**Exercise requirements:**
Search the entries below for "section", and copy each line where it appears.

**Material provided:**
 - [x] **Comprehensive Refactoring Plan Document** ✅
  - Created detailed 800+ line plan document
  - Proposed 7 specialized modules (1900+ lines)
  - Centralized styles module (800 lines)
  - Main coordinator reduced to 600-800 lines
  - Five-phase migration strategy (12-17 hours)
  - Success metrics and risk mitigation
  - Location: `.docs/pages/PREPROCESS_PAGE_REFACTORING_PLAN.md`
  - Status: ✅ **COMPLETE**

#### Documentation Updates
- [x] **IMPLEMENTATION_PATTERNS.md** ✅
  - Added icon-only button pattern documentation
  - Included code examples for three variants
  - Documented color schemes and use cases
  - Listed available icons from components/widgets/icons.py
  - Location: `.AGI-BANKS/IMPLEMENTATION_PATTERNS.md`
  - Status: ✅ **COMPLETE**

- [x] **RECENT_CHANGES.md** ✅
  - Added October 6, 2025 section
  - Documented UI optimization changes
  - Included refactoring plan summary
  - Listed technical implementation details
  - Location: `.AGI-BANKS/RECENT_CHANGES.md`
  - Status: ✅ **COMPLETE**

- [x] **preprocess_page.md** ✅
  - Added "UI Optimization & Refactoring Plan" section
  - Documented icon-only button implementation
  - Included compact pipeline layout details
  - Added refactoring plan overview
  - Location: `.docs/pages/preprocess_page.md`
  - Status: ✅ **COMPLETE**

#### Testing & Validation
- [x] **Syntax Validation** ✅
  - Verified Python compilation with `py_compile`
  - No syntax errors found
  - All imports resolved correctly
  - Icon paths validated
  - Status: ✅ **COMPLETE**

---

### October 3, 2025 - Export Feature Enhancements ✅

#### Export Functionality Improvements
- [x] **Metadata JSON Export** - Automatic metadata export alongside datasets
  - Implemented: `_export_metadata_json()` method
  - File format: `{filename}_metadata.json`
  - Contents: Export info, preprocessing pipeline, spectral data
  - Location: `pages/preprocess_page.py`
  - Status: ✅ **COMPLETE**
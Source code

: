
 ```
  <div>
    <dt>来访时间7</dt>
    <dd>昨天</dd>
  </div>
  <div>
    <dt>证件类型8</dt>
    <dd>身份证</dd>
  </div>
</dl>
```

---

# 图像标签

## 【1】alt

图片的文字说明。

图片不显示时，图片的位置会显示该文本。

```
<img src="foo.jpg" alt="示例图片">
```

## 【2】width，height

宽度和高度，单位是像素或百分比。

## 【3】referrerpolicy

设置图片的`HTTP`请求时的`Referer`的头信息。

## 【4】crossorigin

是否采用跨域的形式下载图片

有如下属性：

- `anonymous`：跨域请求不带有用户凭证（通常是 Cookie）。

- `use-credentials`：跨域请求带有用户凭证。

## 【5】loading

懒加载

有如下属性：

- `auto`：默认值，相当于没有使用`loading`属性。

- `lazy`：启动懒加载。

**Written reply:**
  - Added October 6, 2025 section
  - Added "UI Optimization & Refactoring Plan" section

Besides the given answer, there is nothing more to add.